On the surface this appears to be true. The definition of a residential mortgage is fundamentally the same wherever you are in the world. However the process to take out that loan, the regulations that must be complied with and how the bank treats the mortgage asset is unique to each country. For example in the UK most loans are not securitised whereas in the US Fannie Mae or Freddie Mac play a role in almost every mortgage. The role that notaries play in the sales process in Spain is quite different from that which solicitors perform in the UK. Santander found this out to their cost when they replaced Abbey National’s banking platforms with Partenon, the Santander European retail banking platform. Significant parts of the banking platform had to customised to meet the different way that business is conducted in the UK compared to Spain. The ease with which Partenon could be implemented was a core part of the business case for the acquisition of Abbey by Santander. It turned out to be a lot more expensive and took a lot longer than envisaged.

 Likewise Bradford & Bingley and Barclays both found out separately that implementing a US mortgage application in the UK market was nigh on impossible with both writing off the complete cost of the implementation after many years and millions of pounds being spent trying to modify the applications to meet the local requirements. They had wanted to believe what the mortgage platform sales person had told them.

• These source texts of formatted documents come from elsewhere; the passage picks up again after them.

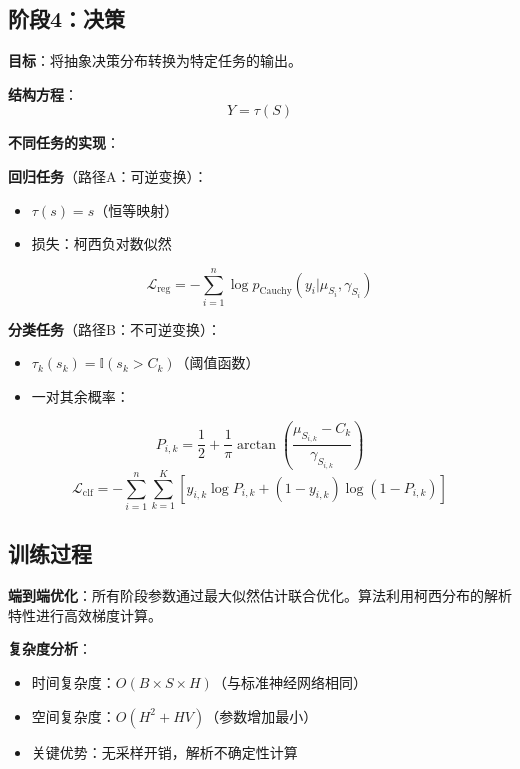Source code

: \documentclass[conference]{IEEEtran}
\newcommand{\cauchy}{\text{Cauchy}}
\newcommand{\indicator}{\mathbb{I}}
\begin{document}
\begin{CJK}{UTF8}{gbsn}
\subsection{阶段4：决策}

\textbf{目标}：将抽象决策分布转换为特定任务的输出。

\textbf{结构方程}：
\begin{equation}
Y = \tau(S)
\end{equation}

\textbf{不同任务的实现}：

\textbf{回归任务}（路径A：可逆变换）：
\begin{itemize}
\item $\tau(s) = s$（恒等映射）
\item 损失：柯西负对数似然
\end{itemize}
\begin{equation}
\mathcal{L}_{\text{reg}} = -\sum_{i=1}^n \log p_{\cauchy}(y_i | \mu_{S_i}, \gamma_{S_i})
\end{equation}

\textbf{分类任务}（路径B：不可逆变换）：
\begin{itemize}
\item $\tau_k(s_k) = \indicator(s_k > C_k)$（阈值函数）  
\item 一对其余概率：
\end{itemize}
\begin{equation}
P_{i,k} = \frac{1}{2} + \frac{1}{\pi} \arctan\left(\frac{\mu_{S_{i,k}} - C_k}{\gamma_{S_{i,k}}}\right)
\end{equation}
\begin{equation}
\mathcal{L}_{\text{clf}} = -\sum_{i=1}^n \sum_{k=1}^K [y_{i,k} \log P_{i,k} + (1-y_{i,k}) \log(1-P_{i,k})]
\end{equation}

\subsection{训练过程}

\textbf{端到端优化}：所有阶段参数通过最大似然估计联合优化。算法利用柯西分布的解析特性进行高效梯度计算。

\textbf{复杂度分析}：
\begin{itemize}
\item 时间复杂度：$O(B \times S \times H)$（与标准神经网络相同）
\item 空间复杂度：$O(H^2 + HV)$（参数增加最小）
\item 关键优势：无采样开销，解析不确定性计算
\end{itemize}


\end{CJK}
\end{document}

Both Citibank and HSBC decided to address the problem a different way by building their own custom global retail banking platforms. Neither of them succeeded in delivering a single core banking platform that has been rolled out to all their retail operations but hundreds of millions of pounds (if not billions) were spent trying to achieve that. Neither programme was completed.

As has previously been mentioned, Santander has come the closest to achieving this is. The Santander Partenon platform has been implemented for their European and parts of their US operations. For their South American operations Santander recognised that bending and force fitting Partenon was not going to be a viable option. Instead they needed to develop a different platform Altair but even this needs significant customisation for each new implementation.

Even when looking to implement in only one different country and with more modern architectures than HSBC, Citi or Santander were working with, one of the world’s largest platform vendors, SAP, has found it far more difficult and expensive to implement a core banking system than was envisaged as has been illustrated by the troubled programmes at Commonwealth Bank (Australia), Postbank (Germany) and Nationwide Building Society (UK). Commonwealth Bank has achieved the implementation and is now reaping the benefits (see CBA proves case for core banking replacement)  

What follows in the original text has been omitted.